I’ve been chasing Danger at Midnight for perhaps over a decade, without success. So when Zardoz Books turned up a pricey reading copy (a couple years ago now) I wasn’t picky. In fact, regarding books I read, I’m never picky.

The author was born Charles Frank Griffin on 15 Oct 1911 and despite disappearing in the 1950s, he wasn’t dead! He simply retired from writing. He actually lived a nice long life, passing away 5 Feb 1984 in Cornwall. He sired at least 13 children (from 1934-1956, that I’m aware of) and served during the second World War.

His first known crime novelette is Death Takes a Hand (Bear Hudson, 1945). I posted a blog on this novel May 2017.
NOTE: click on author’s tagged name in sidebar to revisit that post.
Griffin wrote at least 14 further crime/gangster novels (both in paperback or hardcover formats) and at least two known westerns. Remarkably, he even cranked out one children’s novelette, via a new alias: Charles Atkin “Black Rock Island.”

Griffin had also written “Women’s Legal Problems,” slated to be released 1942, however, it was completely and utterly destroyed during one of the Nazi’s numerous air raids. Additionally, he reportedly contributed to British propaganda magazine published in Russia. Unless the articles carried his byline, it is impossible to trace and confirm. Griffin also freelanced for numerous British periodicals and newspapers. Again, sans a byline, I’ve been unable to trace any those varied contributions. A further nonfiction effort, My Queen is Dead, has never been traced, was slated to be released by Hutchinson in 1952.

[cough cough] Oh. Right. Let’s return to the book itself….

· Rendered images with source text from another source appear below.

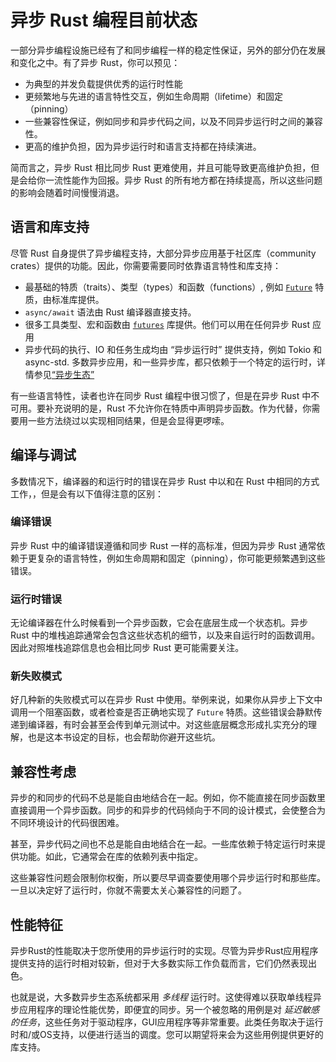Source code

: # 异步 Rust 编程目前状态

一部分异步编程设施已经有了和同步编程一样的稳定性保证，另外的部分仍在发展和变化之中。有了异步 Rust，你可以预见：

- 为典型的并发负载提供优秀的运行时性能
- 更频繁地与先进的语言特性交互，例如生命周期（lifetime）和固定（pinning）
- 一些兼容性保证，例如同步和异步代码之间，以及不同异步运行时之间的兼容性。
- 更高的维护负担，因为异步运行时和语言支持都在持续演进。

简而言之，异步 Rust 相比同步 Rust 更难使用，并且可能导致更高维护负担，但是会给你一流性能作为回报。异步 Rust 的所有地方都在持续提高，所以这些问题的影响会随着时间慢慢消退。

## 语言和库支持

尽管 Rust 自身提供了异步编程支持，大部分异步应用基于社区库（community crates）提供的功能。因此，你需要需要同时依靠语言特性和库支持：

- 最基础的特质（traits）、类型（types）和函数（functions）, 例如 [`Future`](https://doc.rust-lang.org/std/future/trait.Future.html) 特质，由标准库提供。
- `async/await` 语法由 Rust 编译器直接支持。
- 很多工具类型、宏和函数由 [`futures`](https://docs.rs/futures/) 库提供。他们可以用在任何异步 Rust 应用
- 异步代码的执行、IO 和任务生成均由 “异步运行时” 提供支持，例如 Tokio 和 async-std. 多数异步应用，和一些异步库，都只依赖于一个特定的运行时，详情参见[“异步生态”](../08_ecosystem/00_chapter.md)

有一些语言特性，读者也许在同步 Rust 编程中很习惯了，但是在异步 Rust 中不可用。要补充说明的是，Rust 不允许你在特质中声明异步函数。作为代替，你需要用一些方法绕过以实现相同结果，但是会显得更啰嗦。

## 编译与调试

多数情况下，编译器的和运行时的错误在异步 Rust 中以和在 Rust 中相同的方式工作，，但是会有以下值得注意的区别：

### 编译错误

异步 Rust 中的编译错误遵循和同步 Rust 一样的高标准，但因为异步 Rust 通常依赖于更复杂的语言特性，例如生命周期和固定（pinning），你可能更频繁遇到这些错误。

### 运行时错误

无论编译器在什么时候看到一个异步函数，它会在底层生成一个状态机。异步 Rust 中的堆栈追踪通常会包含这些状态机的细节，以及来自运行时的函数调用。因此对照堆栈追踪信息也会相比同步 Rust 更可能需要关注。

### 新失败模式

好几种新的失败模式可以在异步 Rust 中使用。举例来说，如果你从异步上下文中调用一个阻塞函数，或者检查是否正确地实现了 `Future` 特质。这些错误会静默传递到编译器，有时会甚至会传到单元测试中。对这些底层概念形成扎实充分的理解，也是这本书设定的目标，也会帮助你避开这些坑。

## 兼容性考虑

异步的和同步的代码不总是能自由地结合在一起。例如，你不能直接在同步函数里直接调用一个异步函数。同步的和异步的代码倾向于不同的设计模式，会使整合为不同环境设计的代码很困难。

甚至，异步代码之间也不总是能自由地结合在一起。一些库依赖于特定运行时来提供功能。如此，它通常会在库的依赖列表中指定。

这些兼容性问题会限制你权衡，所以要尽早调查要使用哪个异步运行时和那些库。一旦以决定好了运行时，你就不需要太关心兼容性的问题了。

## 性能特征
异步Rust的性能取决于您所使用的异步运行时的实现。尽管为异步Rust应用程序提供支持的运行时相对较新，但对于大多数实际工作负载而言，它们仍然表现出色。

也就是说，大多数异步生态系统都采用 _多线程_ 运行时。这使得难以获取单线程异步应用程序的理论性能优势，即便宜的同步。另一个被忽略的用例是对 _延迟敏感的任务_，这些任务对于驱动程序，GUI应用程序等非常重要。此类任务取决于运行时和/或OS支持，以便进行适当的调度。您可以期望将来会为这些用例提供更好的库支持。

mellifont-danger-at-midnight
Danger at Midnight” by Frank Griffin (Mellifont) Dublin, Ireland

Danger at Midnight opens with Martin Blake, broke and jobless, walking late one night to a distant town, to attend to a job interview, when he hears a distant scream. Having served in the army, he’s no slouch, and immediately launches into action-mode. Picking is way around the dark recesses of the night-roadway, he finds two cars on the side. Both are abandoned. Further sounds of a tussle, far out in the night. Pushing his way silently through the dense overgrowth, he espies two male figures depositing a young woman into a hole. Rushing among the pair and takes the duo on, fists flying and tackling the cretins. One applies a pressure-point technique to him and then they escape.

Martin unbinds the girl and suggests a call to the police. Bizarrely enough, she feigns ignorance as to the identity of the men and, furthermore, wishes to avoid police involvement.

The story develops that she is the head of a major smuggling syndicate with hundreds of contacts, and a rival start-up gang has decided to move into her territory. Unfortunately, while they have obtained her “book,” they are unable to crack her codes. The novella explores the far-reaches of the vast underworld, greed, lust, and an innocent man’s battle with his love for a desperate villain whom is both sinister and gorgeous and his own personal battle (right vs wrong).

In the end, the story falls apart, relying on the plot cliche that the woman has a younger, equally beautiful sister, who is innocently unaware of her sister’s occupation. She is captured by the rival gang and inadvertently rescued (briefly) by Martin Blake. In that brief encounter, he falls in love with her and realizes that what he felt for the older sister wasn’t love, necessarily.

While on a solo rescue mission, Martin steals the codes and offers them to the rival gang, in exchange for the young girl. Clearly he has made a foolish mistake; remarkably, his ex-lover and gang has located the rival base and raids it. During the ensuing dazzlingly frightful gun-battle, most are slain. She and the rival gang boss die shooting one another, and on her death bed, she begs Martin to take care of her sister…

Honestly, all-around, an excellently written, fast-paced crime novel. If you have the opportunity to locate a copy, and love this sort of genre, I wholeheartedly recommend Frank Griffin’s gangster-esque novella.